Resolved issue #21105 where keras.ops.custom_gradient incorrectly captured Variable objects instead of their values when using the JAX backend. This caused gradient computation failures in custom quantization layers. The problem occurred when passing keras.Variable instances directly to functions decorated with @ops.custom_gradient, where the gradient function (roundpass_grad) captured the variable object rather than its underlying value.

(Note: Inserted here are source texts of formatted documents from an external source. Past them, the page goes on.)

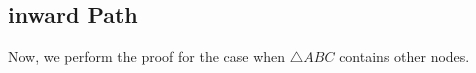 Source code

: \subsection{inward Path}
Now, we perform the proof for the case when $\triangle{ABC} $ contains other nodes.
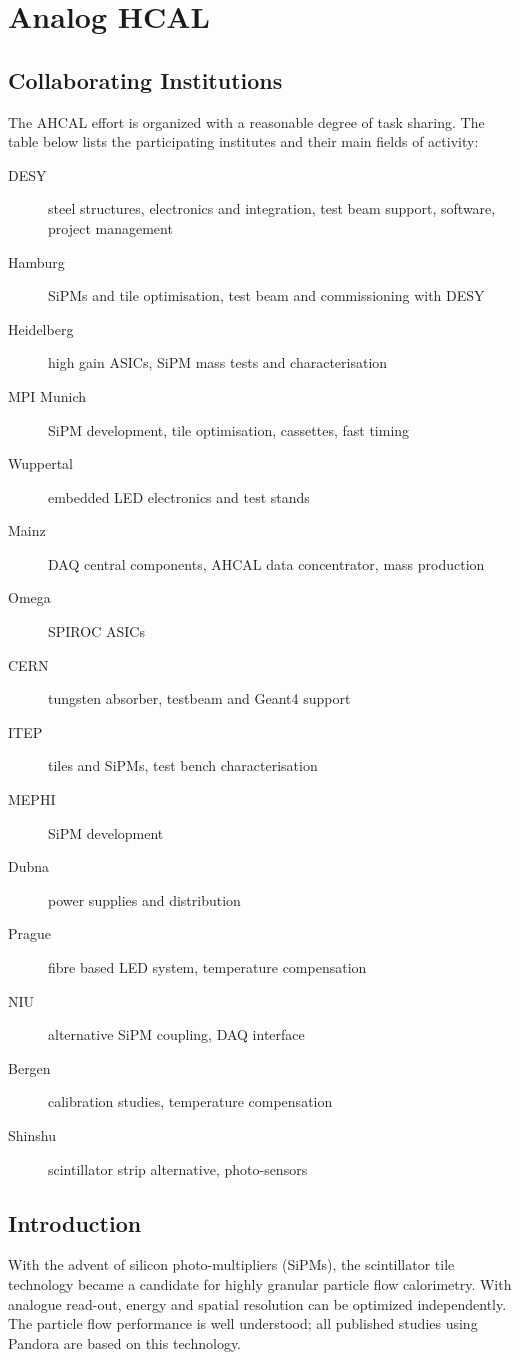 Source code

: \section{Analog HCAL}
\subsection{Collaborating Institutions}
The AHCAL effort is organized with a reasonable degree of task sharing. The table below lists the participating institutes and their main fields of activity:
\begin{description}
\item[DESY] steel structures, electronics and integration, test beam support, software, project management
\item[Hamburg] SiPMs and tile optimisation, test beam and commissioning with DESY 
\item[Heidelberg] high gain ASICs, SiPM mass tests and characterisation  
\item[MPI Munich] SiPM development, tile optimisation, cassettes, fast timing
\item[Wuppertal] embedded LED electronics and test stands
\item[Mainz] DAQ central components, AHCAL data concentrator, mass production
\item[Omega] SPIROC ASICs 
\item[CERN] tungsten absorber, testbeam and Geant4 support 
\item[ITEP] tiles and SiPMs, test bench characterisation
\item[MEPHI] SiPM development
\item[Dubna] power supplies and distribution
\item[Prague] fibre based LED system, temperature compensation
\item[NIU] alternative SiPM coupling, DAQ interface
\item[Bergen] calibration studies, temperature compensation
\item[Shinshu] scintillator strip alternative, photo-sensors
\end{description}
\subsection{Introduction}
With the advent of silicon photo-multipliers (SiPMs), the scintillator tile technology became a candidate for highly granular particle flow calorimetry. With analogue read-out, energy and spatial resolution can be optimized independently. The particle flow performance is well understood; all published studies using Pandora are based on this technology. 

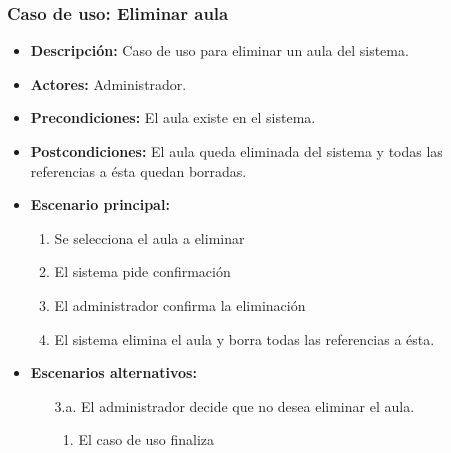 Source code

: \documentclass{book}
\begin{document}
\subsubsection*{Caso de uso: Eliminar aula}
\begin{itemize}
\item{\bf Descripción:} Caso de uso para eliminar un aula del sistema.
\item{\bf Actores:} Administrador.
\item{\bf Precondiciones:} El aula existe en el sistema.
\item{\bf Postcondiciones:} El aula queda eliminada del sistema y todas las referencias a ésta quedan borradas.
\item{\bf Escenario principal:}
	\begin{enumerate}
	\item Se selecciona el aula a eliminar
	\item El sistema pide confirmación
	\item El administrador confirma la eliminación
	\item El sistema elimina el aula y borra todas las referencias a ésta.
	\end{enumerate}
\item{\bf Escenarios alternativos:}
	\begin{itemize}
		\item[3.a.] El administrador decide que no desea eliminar el aula.
		\begin{enumerate}
			\item El caso de uso finaliza
		\end{enumerate}
	\end{itemize}
\end{itemize}
\end{document}
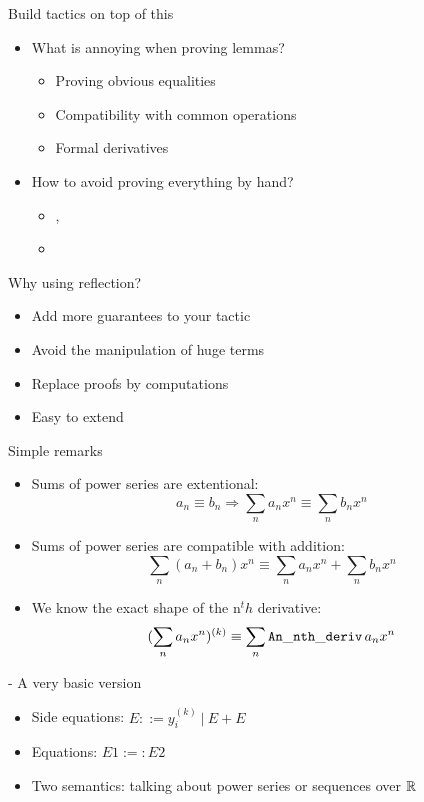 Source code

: \documentclass{beamer}
\begin{document}
\begin{frame}{Build tactics on top of this}
\begin{itemize}
  \item What is annoying when proving lemmas?
  \begin{itemize}
    \item Proving obvious equalities
    \item Compatibility with common operations
    \item Formal derivatives
  \end{itemize}
  \item How to avoid proving everything by hand?
  \begin{itemize}
    \item \ring{}, \field{}
    \item \solve{}
  \end{itemize}
\end{itemize}
\end{frame}

\begin{frame}{Why using reflection?}
\begin{itemize}
 \item Add more guarantees to your tactic
 \item Avoid the manipulation of huge terms
 \item Replace proofs by computations
 \item Easy to extend
\end{itemize}
\end{frame}

\begin{frame}{Simple remarks}
\begin{itemize}
  \item Sums of power series are extentional:
    $$a_n \equiv b_n \Rightarrow
   \sum_n a_n x^ n \equiv \sum_n b_n x ^ n$$
  \item Sums of power series are compatible with addition:
    $$\sum_n (a_n + b_n) x^ n \equiv \sum_n a_n x ^ n + \sum_n b_n x ^ n$$
  \item We know the exact shape of the n$^th$ derivative:
    $$(\sum_n a_n x^ n)^{(k)} \equiv \sum_n \operatorname{\mathtt{An\_nth\_deriv}} a_n x ^ n$$
\end{itemize}
\end{frame}

\begin{frame}{\solve{} - A very basic version}
\begin{itemize}
 \item Side equations: $E ::= y_i^{(k)} ~|~ E + E$
 \item<2-> Equations: $E1 :=: E2$
 \item<3-> Two semantics: talking about power series or sequences over $\mathbb{R}$
\end{itemize}
\end{frame}
\end{document}
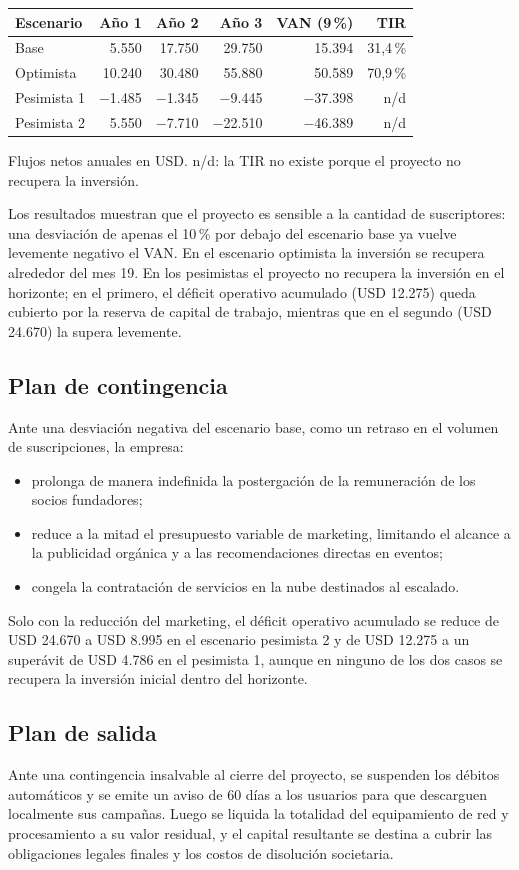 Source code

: \begin{center}
\small
\begin{tabularx}{\textwidth}{|X|r|r|r|r|r|}
\hline
\textbf{Escenario} & \textbf{Año 1} & \textbf{Año 2} & \textbf{Año 3} & \textbf{VAN (9\,\%)} & \textbf{TIR}\\ \hline
Base & 5.550 & 17.750 & 29.750 & 15.394 & 31,4\,\%\\ \hline
Optimista & 10.240 & 30.480 & 55.880 & 50.589 & 70,9\,\%\\ \hline
Pesimista 1 & $-$1.485 & $-$1.345 & $-$9.445 & $-$37.398 & n/d\\ \hline
Pesimista 2 & 5.550 & $-$7.710 & $-$22.510 & $-$46.389 & n/d\\ \hline
\end{tabularx}
\end{center}
\small Flujos netos anuales en USD. n/d: la TIR no existe porque el proyecto no recupera la inversión.\normalsize

\medskip
Los resultados muestran que el proyecto es sensible a la cantidad de suscriptores: una desviación de apenas el 10\,\% por debajo del escenario base ya vuelve levemente negativo el VAN. En el escenario optimista la inversión se recupera alrededor del mes 19. En los pesimistas el proyecto no recupera la inversión en el horizonte; en el primero, el déficit operativo acumulado (USD 12.275) queda cubierto por la reserva de capital de trabajo, mientras que en el segundo (USD 24.670) la supera levemente.

\subsection{Plan de contingencia}
Ante una desviación negativa del escenario base, como un retraso en el volumen de suscripciones, la empresa:
\begin{itemize}
  \item prolonga de manera indefinida la postergación de la remuneración de los socios fundadores;
  \item reduce a la mitad el presupuesto variable de marketing, limitando el alcance a la publicidad orgánica y a las recomendaciones directas en eventos;
  \item congela la contratación de servicios en la nube destinados al escalado.
\end{itemize}
Solo con la reducción del marketing, el déficit operativo acumulado se reduce de USD 24.670 a USD 8.995 en el escenario pesimista 2 y de USD 12.275 a un superávit de USD 4.786 en el pesimista 1, aunque en ninguno de los dos casos se recupera la inversión inicial dentro del horizonte.

\subsection{Plan de salida}
Ante una contingencia insalvable al cierre del proyecto, se suspenden los débitos automáticos y se emite un aviso de 60 días a los usuarios para que descarguen localmente sus campañas. Luego se liquida la totalidad del equipamiento de red y procesamiento a su valor residual, y el capital resultante se destina a cubrir las obligaciones legales finales y los costos de disolución societaria.
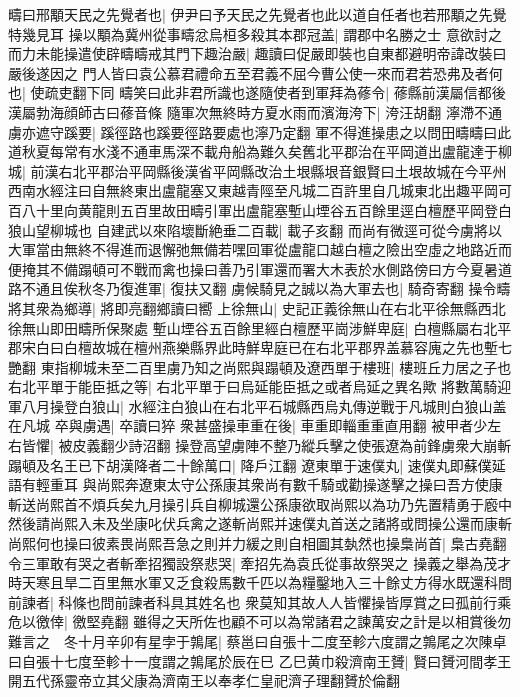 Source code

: 疇曰邢顒天民之先覺者也|{
	伊尹曰予天民之先覺者也此以道自任者也若邢顒之先覺特幾見耳}
操以顒為冀州從事疇忿烏桓多殺其本郡冠盖|{
	謂郡中名勝之士}
意欲討之而力未能操遣使辟疇疇戒其門下趣治嚴|{
	趣讀曰促嚴即裝也自東都避明帝諱改裝曰嚴後遂因之}
門人皆曰袁公慕君禮命五至君義不屈今曹公使一來而君若恐弗及者何也|{
	使疏吏翻下同}
疇笑曰此非君所識也遂隨使者到軍拜為蓚令|{
	蓚縣前漢屬信都後漢屬勃海顔師古曰蓚音條}
隨軍次無終時方夏水雨而濱海洿下|{
	洿汪胡翻}
濘滯不通虜亦遮守蹊要|{
	蹊徑路也蹊要徑路要處也濘乃定翻}
軍不得進操患之以問田疇疇曰此道秋夏每常有水淺不通車馬深不載舟船為難久矣舊北平郡治在平岡道出盧龍達于柳城|{
	前漢右北平郡治平岡縣後漢省平岡縣改治土垠縣垠音銀賢曰土垠故城在今平州西南水經注曰自無終東出盧龍塞又東越青陘至凡城二百許里自几城東北出趣平岡可百八十里向黄龍則五百里故田疇引軍出盧龍塞塹山堙谷五百餘里逕白檀歷平岡登白狼山望柳城也}
自建武以來陷壞斷絶垂二百載|{
	載子亥翻}
而尚有微逕可從今虜將以大軍當由無終不得進而退懈弛無備若嘿回軍從盧龍口越白檀之險出空虛之地路近而便掩其不備蹋頓可不戰而禽也操曰善乃引軍還而署大木表於水側路傍曰方今夏暑道路不通且俟秋冬乃復進軍|{
	復扶又翻}
虜候騎見之誠以為大軍去也|{
	騎奇寄翻}
操令疇將其衆為鄉導|{
	將即亮翻鄉讀曰嚮}
上徐無山|{
	史記正義徐無山在右北平徐無縣西北徐無山即田疇所保聚處}
塹山堙谷五百餘里經白檀歷平崗涉鮮卑庭|{
	白檀縣屬右北平郡宋白曰白檀故城在檀州燕樂縣界此時鮮卑庭已在右北平郡界盖慕容廆之先也塹七艷翻}
東指柳城未至二百里虜乃知之尚熙與蹋頓及遼西單于樓班|{
	樓班丘力居之子也}
右北平單于能臣抵之等|{
	右北平單于曰烏延能臣抵之或者烏延之異名歟}
將數萬騎迎軍八月操登白狼山|{
	水經注白狼山在右北平石城縣西烏丸傳逆戰于凡城則白狼山盖在凡城}
卒與虜遇|{
	卒讀曰猝}
衆甚盛操車重在後|{
	車重即輜重重直用翻}
被甲者少左右皆懼|{
	被皮義翻少詩沼翻}
操登高望虜陣不整乃縱兵擊之使張遼為前鋒虜衆大崩斬蹋頓及名王已下胡漢降者二十餘萬口|{
	降戶江翻}
遼東單于速僕丸|{
	速僕丸即蘇僕延語有輕重耳}
與尚熙奔遼東太守公孫康其衆尚有數千騎或勸操遂擊之操曰吾方使康斬送尚熙首不煩兵矣九月操引兵自柳城還公孫康欲取尚熙以為功乃先置精勇于廏中然後請尚熙入未及坐康叱伏兵禽之遂斬尚熙并速僕丸首送之諸將或問操公還而康斬尚熙何也操曰彼素畏尚熙吾急之則并力緩之則自相圖其埶然也操梟尚首|{
	梟古堯翻}
令三軍敢有哭之者斬牽招獨設祭悲哭|{
	牽招先為袁氏從事故祭哭之}
操義之舉為茂才時天寒且旱二百里無水軍又乏食殺馬數千匹以為糧鑿地入三十餘丈方得水既還科問前諫者|{
	科條也問前諫者科具其姓名也}
衆莫知其故人人皆懼操皆厚賞之曰孤前行乘危以徼倖|{
	徼堅堯翻}
雖得之天所佐也顧不可以為常諸君之諫萬安之計是以相賞後勿難言之　冬十月辛卯有星孛于鶉尾|{
	蔡邕曰自張十二度至軫六度謂之鶉尾之次陳卓曰自張十七度至軫十一度謂之鶉尾於辰在巳}
乙巳黄巾殺濟南王贇|{
	賢曰贇河間孝王開五代孫靈帝立其父康為濟南王以奉孝仁皇祀濟子理翻贇於倫翻}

Root Cause: JAX backend's custom gradient implementation didn't properly extract values from Variable objects before passing them to gradient functions.
Solution: Modified keras/src/backend/jax/core.py to automatically extract .value from Variable instances within the custom gradient decorator, eliminating the need for manual .value calls in user code. Added comprehensive tests in keras/src/ops/core_test.py::CoreOpsCorrectnessTest::test_custom_gradient_with_variable to prevent regression. This fix ensures seamless Variable handling across all backends without requiring workarounds.